#### [WHAT TO DO]
Would you transcribe each entry that follows word for word, minus the images?

#### [GIVEN RECORDS]
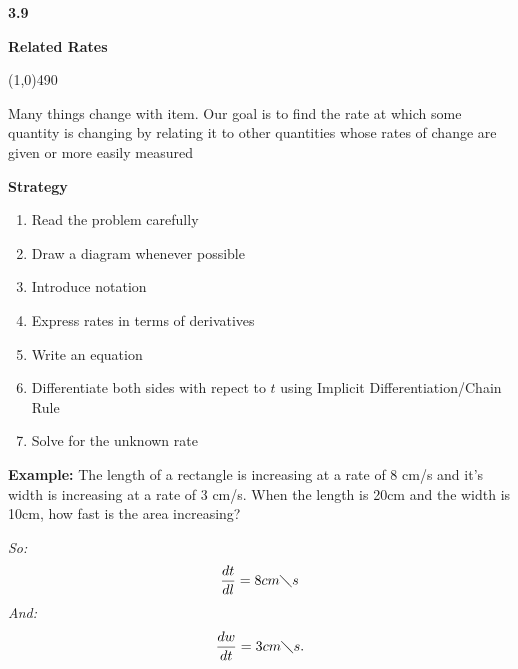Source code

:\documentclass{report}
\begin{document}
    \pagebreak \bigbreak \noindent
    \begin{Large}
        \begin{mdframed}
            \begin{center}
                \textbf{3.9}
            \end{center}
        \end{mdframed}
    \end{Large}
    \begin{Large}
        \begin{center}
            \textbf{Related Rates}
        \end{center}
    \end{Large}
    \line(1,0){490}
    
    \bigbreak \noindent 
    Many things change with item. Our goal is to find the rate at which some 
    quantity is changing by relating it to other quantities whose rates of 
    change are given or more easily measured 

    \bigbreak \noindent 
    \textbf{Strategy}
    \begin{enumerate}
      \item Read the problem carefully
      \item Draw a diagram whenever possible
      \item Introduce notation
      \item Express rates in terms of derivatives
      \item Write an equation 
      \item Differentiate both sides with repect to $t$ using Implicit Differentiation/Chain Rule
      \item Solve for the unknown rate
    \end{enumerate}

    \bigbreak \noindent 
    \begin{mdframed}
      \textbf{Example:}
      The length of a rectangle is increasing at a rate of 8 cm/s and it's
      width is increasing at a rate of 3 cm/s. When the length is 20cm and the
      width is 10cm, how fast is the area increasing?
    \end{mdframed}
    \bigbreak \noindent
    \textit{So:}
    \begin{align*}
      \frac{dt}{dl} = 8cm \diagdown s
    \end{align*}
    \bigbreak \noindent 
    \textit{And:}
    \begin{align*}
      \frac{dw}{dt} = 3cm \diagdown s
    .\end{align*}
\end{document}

#### [EXERCISE SOLUTION]
Source code

:\documentclass{report}
\begin{document}
    \pagebreak \bigbreak \noindent
    \begin{Large}
        \begin{mdframed}
            \begin{center}
                \textbf{3.9}
            \end{center}
        \end{mdframed}
    \end{Large}
    \begin{Large}
        \begin{center}
            \textbf{Related Rates}
        \end{center}
    \end{Large}
    \line(1,0){490}
    
    \bigbreak \noindent 
    Many things change with item. Our goal is to find the rate at which some 
    quantity is changing by relating it to other quantities whose rates of 
    change are given or more easily measured 

    \bigbreak \noindent 
    \textbf{Strategy}
    \begin{enumerate}
      \item Read the problem carefully
      \item Draw a diagram whenever possible
      \item Introduce notation
      \item Express rates in terms of derivatives
      \item Write an equation 
      \item Differentiate both sides with repect to $t$ using Implicit Differentiation/Chain Rule
      \item Solve for the unknown rate
    \end{enumerate}

    \bigbreak \noindent 
    \begin{mdframed}
      \textbf{Example:}
      The length of a rectangle is increasing at a rate of 8 cm/s and it's
      width is increasing at a rate of 3 cm/s. When the length is 20cm and the
      width is 10cm, how fast is the area increasing?
    \end{mdframed}
    \bigbreak \noindent
    \textit{So:}
    \begin{align*}
      \frac{dt}{dl} = 8cm \diagdown s
    \end{align*}
    \bigbreak \noindent 
    \textit{And:}
    \begin{align*}
      \frac{dw}{dt} = 3cm \diagdown s
    .\end{align*}
\end{document}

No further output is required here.